Silver Inn Restaurant, a family-owned Chinese restaurant in Calgary, purportedly invented ginger beef as a way to introduce new Chinese foods to western palates.
It was first opened in 1975 by two sisters from Hong Kong, Louise Tang and Lily Wong, who revamped an old café just outside of Calgary’s Chinatown.
According to its website, Silver Inn’s original menu had some western and Beijing-style Chinese dishes to cater to mostly non-Chinese diners who weren’t used to authentic dishes.
After 47 years in the business, the restaurant finally closed its doors on Sunday. The business was so iconic that it had its sign stolen the day after (it has since been returned to the owner).

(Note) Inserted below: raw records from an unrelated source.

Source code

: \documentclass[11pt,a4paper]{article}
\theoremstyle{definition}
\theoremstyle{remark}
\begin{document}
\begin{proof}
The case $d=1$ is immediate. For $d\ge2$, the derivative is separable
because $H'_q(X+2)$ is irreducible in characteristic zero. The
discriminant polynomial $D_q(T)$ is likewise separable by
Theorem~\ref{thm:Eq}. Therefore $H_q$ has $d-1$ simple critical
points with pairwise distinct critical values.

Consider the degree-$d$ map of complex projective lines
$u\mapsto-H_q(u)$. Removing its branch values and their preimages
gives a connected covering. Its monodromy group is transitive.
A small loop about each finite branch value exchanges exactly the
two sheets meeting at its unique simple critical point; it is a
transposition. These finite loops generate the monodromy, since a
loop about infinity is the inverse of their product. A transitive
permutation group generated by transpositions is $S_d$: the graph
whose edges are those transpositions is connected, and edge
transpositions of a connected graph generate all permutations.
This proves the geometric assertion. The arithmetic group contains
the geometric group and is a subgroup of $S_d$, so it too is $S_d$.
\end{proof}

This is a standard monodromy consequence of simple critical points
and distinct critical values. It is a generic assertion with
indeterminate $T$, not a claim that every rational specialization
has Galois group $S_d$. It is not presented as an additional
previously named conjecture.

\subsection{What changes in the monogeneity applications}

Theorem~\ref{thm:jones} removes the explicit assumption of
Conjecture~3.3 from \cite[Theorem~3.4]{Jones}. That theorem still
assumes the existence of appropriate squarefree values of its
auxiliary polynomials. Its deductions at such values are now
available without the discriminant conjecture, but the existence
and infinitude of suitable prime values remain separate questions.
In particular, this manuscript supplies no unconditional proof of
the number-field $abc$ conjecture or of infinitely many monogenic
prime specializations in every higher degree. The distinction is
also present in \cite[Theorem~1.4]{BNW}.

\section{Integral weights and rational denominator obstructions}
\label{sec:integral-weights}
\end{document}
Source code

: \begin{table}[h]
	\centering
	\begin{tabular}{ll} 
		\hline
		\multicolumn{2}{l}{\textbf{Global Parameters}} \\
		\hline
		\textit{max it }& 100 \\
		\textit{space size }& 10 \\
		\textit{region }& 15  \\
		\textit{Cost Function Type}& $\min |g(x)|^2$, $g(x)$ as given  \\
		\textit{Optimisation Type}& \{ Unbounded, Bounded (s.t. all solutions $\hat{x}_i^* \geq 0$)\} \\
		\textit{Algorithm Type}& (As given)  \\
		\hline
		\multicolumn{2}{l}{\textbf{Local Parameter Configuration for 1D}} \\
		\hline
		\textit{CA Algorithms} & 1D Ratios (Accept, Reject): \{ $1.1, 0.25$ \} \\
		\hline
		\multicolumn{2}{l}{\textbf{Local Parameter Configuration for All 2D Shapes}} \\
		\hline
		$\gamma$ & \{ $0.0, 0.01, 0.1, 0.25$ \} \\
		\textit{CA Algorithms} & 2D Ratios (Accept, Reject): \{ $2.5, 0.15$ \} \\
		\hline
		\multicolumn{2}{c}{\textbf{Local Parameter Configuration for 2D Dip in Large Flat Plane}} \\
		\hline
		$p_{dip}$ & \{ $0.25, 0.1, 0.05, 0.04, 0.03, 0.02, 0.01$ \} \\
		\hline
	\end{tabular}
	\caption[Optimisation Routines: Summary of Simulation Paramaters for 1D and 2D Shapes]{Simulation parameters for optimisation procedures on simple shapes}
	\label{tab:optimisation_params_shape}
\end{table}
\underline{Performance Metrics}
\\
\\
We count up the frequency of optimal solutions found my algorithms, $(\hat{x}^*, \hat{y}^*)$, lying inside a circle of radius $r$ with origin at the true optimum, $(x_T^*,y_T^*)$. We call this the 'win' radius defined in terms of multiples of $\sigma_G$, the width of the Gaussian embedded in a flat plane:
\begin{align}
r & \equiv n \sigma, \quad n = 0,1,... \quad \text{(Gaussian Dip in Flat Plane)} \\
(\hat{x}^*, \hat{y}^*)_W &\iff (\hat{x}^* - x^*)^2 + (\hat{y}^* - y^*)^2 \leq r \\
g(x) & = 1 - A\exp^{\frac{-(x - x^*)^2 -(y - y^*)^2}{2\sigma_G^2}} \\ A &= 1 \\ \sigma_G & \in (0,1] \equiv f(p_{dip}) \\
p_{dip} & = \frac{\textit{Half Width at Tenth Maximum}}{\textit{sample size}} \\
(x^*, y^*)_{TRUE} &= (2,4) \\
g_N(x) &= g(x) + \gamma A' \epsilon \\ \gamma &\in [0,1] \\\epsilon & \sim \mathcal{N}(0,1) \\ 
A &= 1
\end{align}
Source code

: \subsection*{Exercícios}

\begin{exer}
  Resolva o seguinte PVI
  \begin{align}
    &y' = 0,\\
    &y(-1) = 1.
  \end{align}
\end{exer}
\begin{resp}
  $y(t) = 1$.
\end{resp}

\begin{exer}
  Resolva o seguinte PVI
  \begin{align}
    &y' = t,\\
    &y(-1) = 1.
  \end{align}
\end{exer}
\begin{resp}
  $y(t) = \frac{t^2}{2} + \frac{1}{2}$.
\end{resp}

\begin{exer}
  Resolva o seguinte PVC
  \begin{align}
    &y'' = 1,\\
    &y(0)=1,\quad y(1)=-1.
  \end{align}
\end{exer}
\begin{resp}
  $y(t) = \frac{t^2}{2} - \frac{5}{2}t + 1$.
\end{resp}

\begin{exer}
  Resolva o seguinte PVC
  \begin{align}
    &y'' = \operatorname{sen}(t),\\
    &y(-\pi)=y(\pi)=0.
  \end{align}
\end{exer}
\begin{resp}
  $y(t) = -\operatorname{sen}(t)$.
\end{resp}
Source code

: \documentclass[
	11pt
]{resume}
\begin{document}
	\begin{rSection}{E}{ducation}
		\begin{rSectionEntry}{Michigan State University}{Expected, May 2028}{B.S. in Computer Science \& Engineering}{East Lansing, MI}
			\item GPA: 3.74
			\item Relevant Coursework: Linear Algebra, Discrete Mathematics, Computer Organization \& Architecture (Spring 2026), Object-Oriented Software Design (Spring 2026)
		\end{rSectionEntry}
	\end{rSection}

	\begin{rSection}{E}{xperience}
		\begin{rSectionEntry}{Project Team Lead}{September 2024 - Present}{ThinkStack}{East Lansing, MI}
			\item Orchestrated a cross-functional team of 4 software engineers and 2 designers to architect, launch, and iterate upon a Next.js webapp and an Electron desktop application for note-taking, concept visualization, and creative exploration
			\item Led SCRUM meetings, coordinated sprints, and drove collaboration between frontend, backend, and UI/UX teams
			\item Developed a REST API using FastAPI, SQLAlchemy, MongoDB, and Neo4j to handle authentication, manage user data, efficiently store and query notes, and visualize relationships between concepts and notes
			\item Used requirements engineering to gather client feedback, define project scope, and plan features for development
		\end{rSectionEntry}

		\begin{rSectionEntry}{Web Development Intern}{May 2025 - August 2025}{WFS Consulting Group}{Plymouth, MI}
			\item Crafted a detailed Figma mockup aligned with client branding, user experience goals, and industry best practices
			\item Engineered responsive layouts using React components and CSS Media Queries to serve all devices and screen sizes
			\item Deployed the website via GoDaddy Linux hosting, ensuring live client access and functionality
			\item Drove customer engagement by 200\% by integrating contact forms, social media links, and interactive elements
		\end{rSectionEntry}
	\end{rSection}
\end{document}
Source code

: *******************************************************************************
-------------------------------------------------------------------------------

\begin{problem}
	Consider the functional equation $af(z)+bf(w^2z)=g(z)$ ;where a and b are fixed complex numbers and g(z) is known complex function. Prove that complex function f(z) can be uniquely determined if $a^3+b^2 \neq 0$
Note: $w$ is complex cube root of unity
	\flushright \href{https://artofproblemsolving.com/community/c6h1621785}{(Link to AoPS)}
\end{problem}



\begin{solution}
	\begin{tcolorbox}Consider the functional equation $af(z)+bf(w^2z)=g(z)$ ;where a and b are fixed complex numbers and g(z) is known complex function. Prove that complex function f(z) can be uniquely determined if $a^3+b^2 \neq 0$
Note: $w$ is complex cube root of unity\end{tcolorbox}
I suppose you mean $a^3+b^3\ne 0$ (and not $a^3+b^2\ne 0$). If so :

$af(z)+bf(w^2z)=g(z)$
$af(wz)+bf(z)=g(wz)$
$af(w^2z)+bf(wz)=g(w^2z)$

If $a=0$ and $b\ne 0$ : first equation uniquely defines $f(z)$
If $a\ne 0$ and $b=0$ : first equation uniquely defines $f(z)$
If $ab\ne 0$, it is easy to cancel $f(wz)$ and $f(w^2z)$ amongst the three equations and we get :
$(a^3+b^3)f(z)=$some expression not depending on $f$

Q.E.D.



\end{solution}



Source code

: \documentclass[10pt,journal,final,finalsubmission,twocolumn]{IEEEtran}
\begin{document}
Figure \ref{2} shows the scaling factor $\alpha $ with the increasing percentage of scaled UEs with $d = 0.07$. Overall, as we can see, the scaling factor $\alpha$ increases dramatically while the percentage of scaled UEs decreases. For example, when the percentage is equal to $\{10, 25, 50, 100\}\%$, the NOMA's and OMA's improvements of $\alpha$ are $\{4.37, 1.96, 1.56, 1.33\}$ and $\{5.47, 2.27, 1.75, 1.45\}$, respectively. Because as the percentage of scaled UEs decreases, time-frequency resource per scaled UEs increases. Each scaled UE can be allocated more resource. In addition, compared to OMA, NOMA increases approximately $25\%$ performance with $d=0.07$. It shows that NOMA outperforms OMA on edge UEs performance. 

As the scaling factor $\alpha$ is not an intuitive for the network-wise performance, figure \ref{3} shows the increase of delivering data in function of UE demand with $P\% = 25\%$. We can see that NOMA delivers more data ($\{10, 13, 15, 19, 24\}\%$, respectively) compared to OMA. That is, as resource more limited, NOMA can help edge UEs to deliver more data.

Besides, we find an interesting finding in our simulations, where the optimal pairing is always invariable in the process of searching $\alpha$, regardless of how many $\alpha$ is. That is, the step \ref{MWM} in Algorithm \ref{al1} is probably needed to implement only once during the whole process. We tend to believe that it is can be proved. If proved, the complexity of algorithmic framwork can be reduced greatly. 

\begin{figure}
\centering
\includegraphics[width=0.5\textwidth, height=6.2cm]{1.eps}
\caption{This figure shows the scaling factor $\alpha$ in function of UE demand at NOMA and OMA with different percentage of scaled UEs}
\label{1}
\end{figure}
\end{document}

“Like any dish, it was made by mistake,” owner Kwong Cheung said.
“My oldest brother was a trained chef, and when we first decided to open the restaurant, he noticed that Canadians liked to eat French fries. Of course, being Alberta, people liked to eat beef.”
“We were trying to find a way to mix the two together… We figured out that we could get the beef and get it as crunchy as a French fry, then pair it with a sweet and sour sauce kind of like ketchup.
“We wanted to adapt to the local palate.”
Cheung said his family never noticed how popular ginger beef became until years later because they were struggling to make the business successful.
“When we first opened the restaurant in 1975, we were the first to serve (Beijing-style) food. We were thinking about how to survive the first six months. We never thought about leaving a legacy or anything like that,” the restaurant owner said.
“By the time anything took off, we were so busy we never thought about anything else other than keeping customers happy… We should have — we could have retired even sooner!”
Ginger beef is one of many dishes that were created as a result of Chinese Canadian immigration. Chop suey and mu shu pork are two examples of dishes that were created by Chinese immigrants.
But these dishes often have a painful history. In the 1850s, many Chinese workers faced language barriers when they arrived in Canada, forcing them to either work on the Canadian Pacific Railway for poverty wages or open businesses.
These Chinese restaurant owners often had to modify dishes or entire menus to fit the majority-Western palate and create a successful business.
“In the 1800s, they were often the only Chinese people in these towns. Their customers are usually of European descent and ate at these restaurants because they came to Canada without their families,” said Josephine Smart, a retired anthropology professor at the University of Calgary.
“If you look up old menus, you will notice that Chinese-run cafes sometimes didn’t include a single Chinese item, and if they did it would be a very limited selection.”
These restaurants also served as community hubs for Chinese immigrants who often came to North America without their families due to racist immigration policies at the time.
“They would also be catering to Chinese immigrants who work in the same location, but they would be ordering from very different menus. Sometimes that’s just an oral menu: what does the owner have available today,” Smart said.
Smart said legacy restaurants like Silver Inn and Golden Inn are woven into Canadian culture because they’ve been around for so long.
Golden Inn was a restaurant known for its salt and pepper squid, located in Calgary’s Chinatown. The restaurant closed its doors in August after 45 years in the business.
“You have Chinese people who grew up in Canada and the non-Chinese Canadians eating these types of food and are exposed to Chinese Canadian culture. That’s part of the Canadian cultural fabric.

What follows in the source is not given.